Wednesday, July 13, 2011

Syrian Thuggery vs. US Lecturing

by Adam Daifallah

On July 3, a young Syrian finished work and was on his way home. Two days later, he was found dead, his throat slit in his bed. Brahim Kashush, who was active in anti-Assad protests, became popular in gatherings by singing loudly in a megaphone that the dictator at Damascus needed to "take off" and "get lost". He was a normal citizen using civil disobedience as a means towards achieving reform in the country he loved – and he died for it.

Syrian protestors have quickly elevated Kashush to martyr status as the latest symbol of the backlash against Assad. Although the perpetrator will likely never be brought to justice, it is widely assumed was killed by security forces loyal to the regime.

This new incident is but a tiny drop of the blood that dirties Bashar Assad's hands. Indeed, it seems each time Assad offers a new concession to reformers, it is coupled with some sort of new crackdown resulting in innocent people being killed by pro-government thugs.

America's response to the Syrian people's clamouring for changing has so far been rather mute. With countries like Eygpt, Tunisia and especially Libya top of mind, the American approach has been to gently admonish the Assad regime while being careful not to offend it too much. In fact, that's been the U.S. strategy for years, long before the so-called "Arab Spring" got underway.

It's a strategy that has failed for years, yet no one is pushing for alternatives to the status quo. Bashar Assad and his late father have ruled Syria unchallenged for more than 40 years. Their Baath Party is constitutionally designed as "the leading party of society and state," meaning no other party can hold power. Assad's regime is, along with Iran, the funder and enabler of Hamas and the prime supporter of Hezbollah in Lebanon, a country it occupied until 2006.

Some sort of outside intervention by America and its allies is now looking more likely, but the future of the Syrian freedom movement now rests almost entirely on the situation in Libya. The Syrian situation is now starting to look like a repeat performance of the Libyan one. If the Libyan mission fails to oust Gaddafi, Syrians will be left to their own devices. But if NATO succeeds, the political will might be there to help liberate the Syrian people as well.

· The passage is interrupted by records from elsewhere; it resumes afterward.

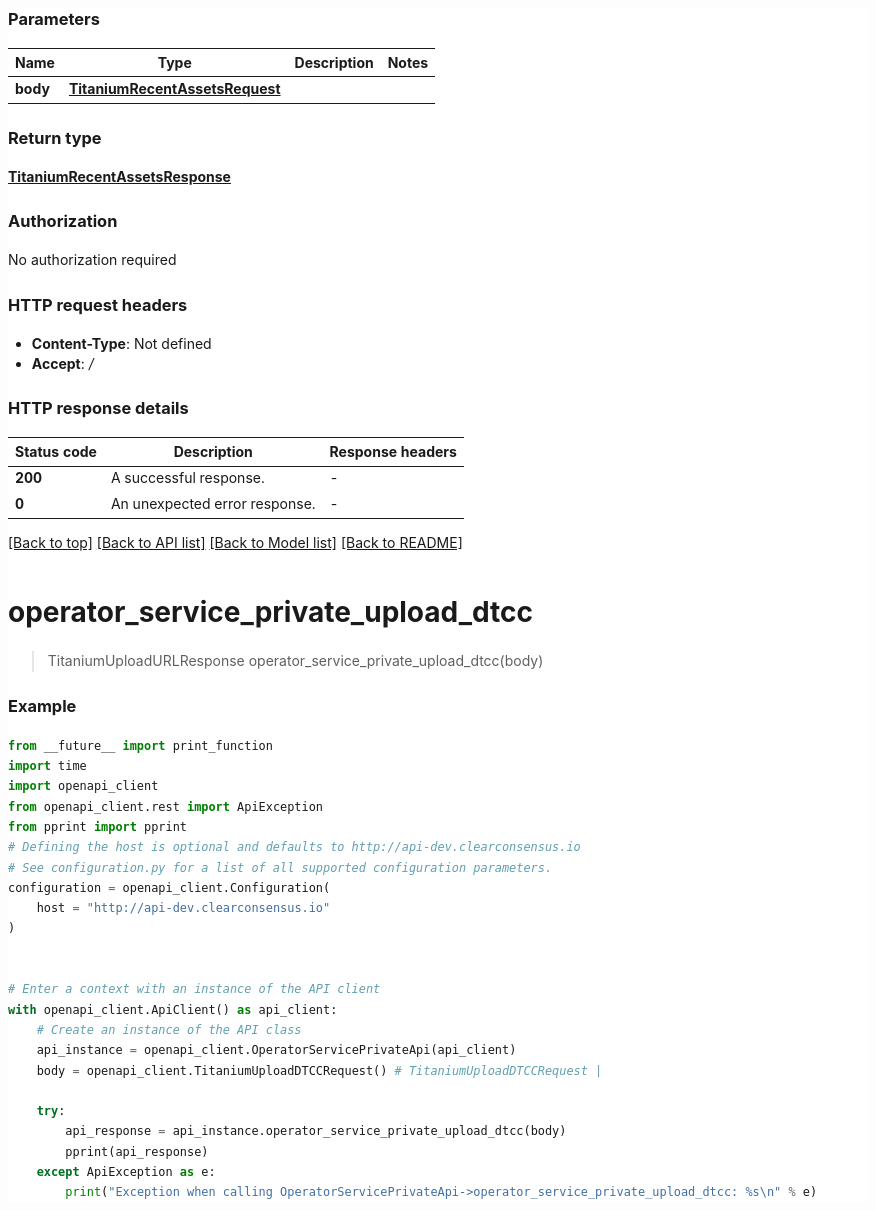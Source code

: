 ### Parameters

Name | Type | Description  | Notes
------------- | ------------- | ------------- | -------------
 **body** | [**TitaniumRecentAssetsRequest**](TitaniumRecentAssetsRequest.md)|  | 

### Return type

[**TitaniumRecentAssetsResponse**](TitaniumRecentAssetsResponse.md)

### Authorization

No authorization required

### HTTP request headers

 - **Content-Type**: Not defined
 - **Accept**: */*

### HTTP response details
| Status code | Description | Response headers |
|-------------|-------------|------------------|
**200** | A successful response. |  -  |
**0** | An unexpected error response. |  -  |

[[Back to top]](#) [[Back to API list]](../README.md#documentation-for-api-endpoints) [[Back to Model list]](../README.md#documentation-for-models) [[Back to README]](../README.md)

# **operator_service_private_upload_dtcc**
> TitaniumUploadURLResponse operator_service_private_upload_dtcc(body)



### Example

```python
from __future__ import print_function
import time
import openapi_client
from openapi_client.rest import ApiException
from pprint import pprint
# Defining the host is optional and defaults to http://api-dev.clearconsensus.io
# See configuration.py for a list of all supported configuration parameters.
configuration = openapi_client.Configuration(
    host = "http://api-dev.clearconsensus.io"
)


# Enter a context with an instance of the API client
with openapi_client.ApiClient() as api_client:
    # Create an instance of the API class
    api_instance = openapi_client.OperatorServicePrivateApi(api_client)
    body = openapi_client.TitaniumUploadDTCCRequest() # TitaniumUploadDTCCRequest | 

    try:
        api_response = api_instance.operator_service_private_upload_dtcc(body)
        pprint(api_response)
    except ApiException as e:
        print("Exception when calling OperatorServicePrivateApi->operator_service_private_upload_dtcc: %s\n" % e)
```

On Monday, it was reported that hundreds of Assad supporters attacked the U.S. Embassy in Damascus, smashing windows and spray-painting walls with obscenities and graffiti that called the American ambassador a "dog." The French embassy was also attacked, leading Secretary of State Clinton to claim Assad had "lost legitimacy."

That's it? Now is the time for bolder action and more concrete support for dissidents. America now has excuse to do so given the attack on the embassy. The situation is worsening all the time; nowhere is safe. Even the Internet, the main communication device of Syrian protestors, is being attacked by the Syrian Electronic Army, a special government unit which posts pro-Assad comments on websites, works with Syrian diplomats to blackmail Syrian-born foreigners, hacks into email accounts and tattle-tales on the activities of dissenters.

It is estimated that security forces have killed more than 1,300 civilians and arrested at least 12,000 since protests began in mid-March.

NATO must succeed in Libya. If they do, the Syrian people will call for external assistance like the Libyans did, thus making any potential outside intervention much easier.

The next few weeks will be critical in showing that the Libyan operation is working – particularly for the Syrian people. The National Transitional Council must continue to gain legitimacy worldwide to boost confidence in the operation. If it does, the prospects for more assertive action in Syria will increase.

Assad will never change. He will continue his hypocritical game of appearing open to change in public while swiftly and violently silencing any opponents that get in his way. How many more Brahim Kashush's must die before we act?